You see, God has not made a compromise. Since he is life, since he is holy, since he is perfect, he still demands that if we're going to be right with him, we're going to have to be perfect.

Well, we think, my goodness, if the New Testament covenant, the New Testament system, if Christianity is still demanding perfection, it seems like that I'm in, still, the desperate circumstance that I was before.

But you see, there is a grand difference in the law of works and in the law of faith. Now let me mention to you about the law of works. The law of works that God gave was not bad, because it's not bad for God to demand that we be like Him. Every command that comes out of the heart and mind of God is but an extension of God. Therefore, when we are when we know God and obey his Commandments, we're reflecting that fact that we're His children.

But the law of faith is different than the law of works in this grand manner. That instead of having to trust ourselves for our righteousness, we trust the perfect Jesus for our righteousness.
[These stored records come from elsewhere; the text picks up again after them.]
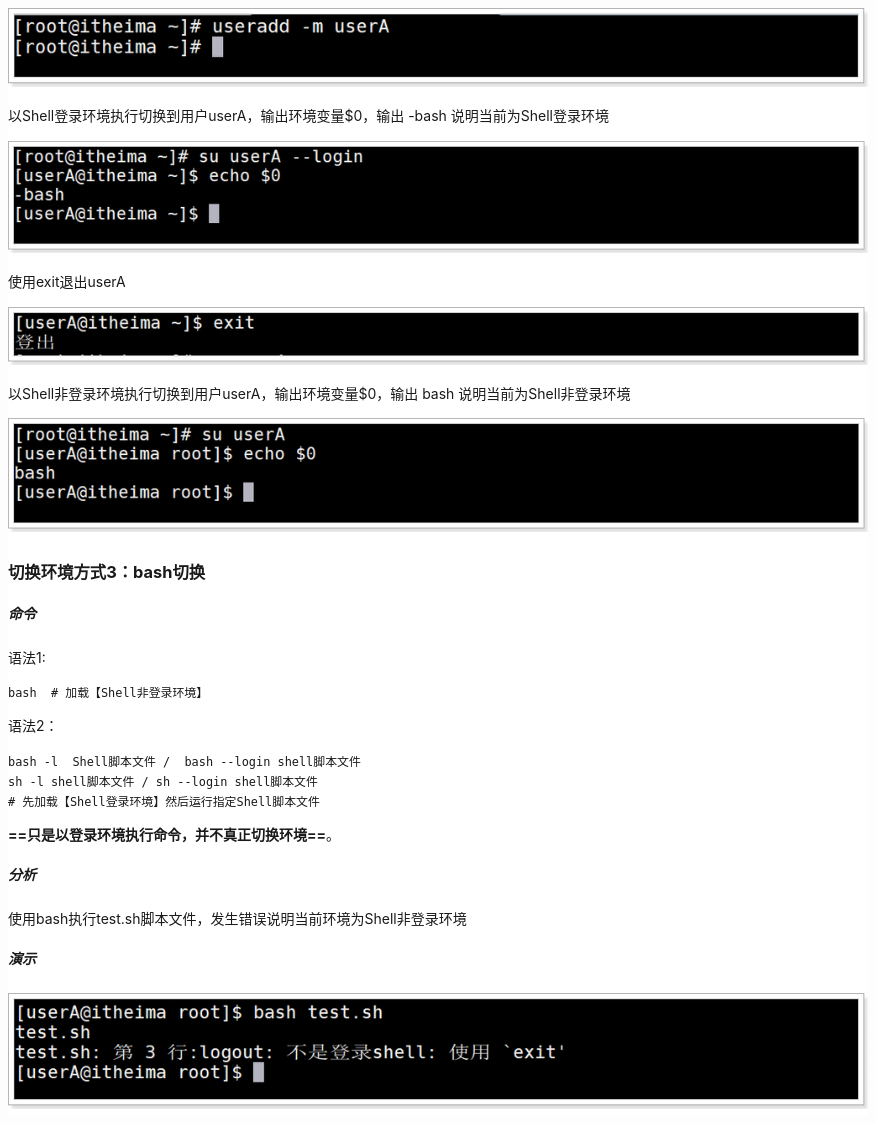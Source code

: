 ![image-20200409162546096](assets/image-20200409162546096.png)

以Shell登录环境执行切换到用户userA，输出环境变量$0，输出 -bash 说明当前为Shell登录环境

![image-20200409162630366](assets/image-20200409162630366.png)

使用exit退出userA

![image-20200409162938320](assets/image-20200409162938320.png)

以Shell非登录环境执行切换到用户userA，输出环境变量$0，输出 bash  说明当前为Shell非登录环境

![image-20200409162957086](assets/image-20200409162957086.png)

### 切换环境方式3：bash切换

##### 命令

语法1:

```shell
bash  # 加载【Shell非登录环境】
```

语法2：

```shell
bash -l  Shell脚本文件 /  bash --login shell脚本文件
sh -l shell脚本文件 / sh --login shell脚本文件
# 先加载【Shell登录环境】然后运行指定Shell脚本文件
```

**==只是以登录环境执行命令，并不真正切换环境==**。

##### 分析

使用bash执行test.sh脚本文件，发生错误说明当前环境为Shell非登录环境

##### 演示

![image-20200409165207091](assets/image-20200409165207091.png)

#####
So when you read Matthew, Mark, Luke, and John, and you read how he was led of the Spirit in the wilderness to be tempted of the devil, and you read of how he overcame the fiery darts of the devil and overcame temptations what you're watching is the basis of your salvation being played out in the performance of Jesus Christ.

(AMEN IN UNISON)

>> When Jesus was tabernacled in flesh and tempted in all points like as we are, and of course, yet without sin, I'd like to say that Jesus went to heaven. Jesus the man resurrected from the dead the Eternal Son of God, the Incarnate Son of God resurrected from the dead got to go back to heaven because he never sinned.

And do you know something? I'm going to get to go to heaven because Jesus never sinned.

(AMEN IN UNISON)

>> Because, you see, the only claim that I have, or anyone here today has upon righteousness that the man of God is to be clothed in Jesus’ righteousness.

So when we come across these concepts of the law of works and the law of faith in the book of Romans, I want you to look in another word here. For in this context, Romans 7:1 6, Paul is going to state a principle, Verse 1; he's going to illustrate his principle, Verses 2 and 3; and he's going to apply his principle, Versus 4, 5, and 6. But the whole purpose of this context, now, is to connect the redemptive work of Christ and how it liberates us and releases us from the law, to showing us how we can have the power to be good.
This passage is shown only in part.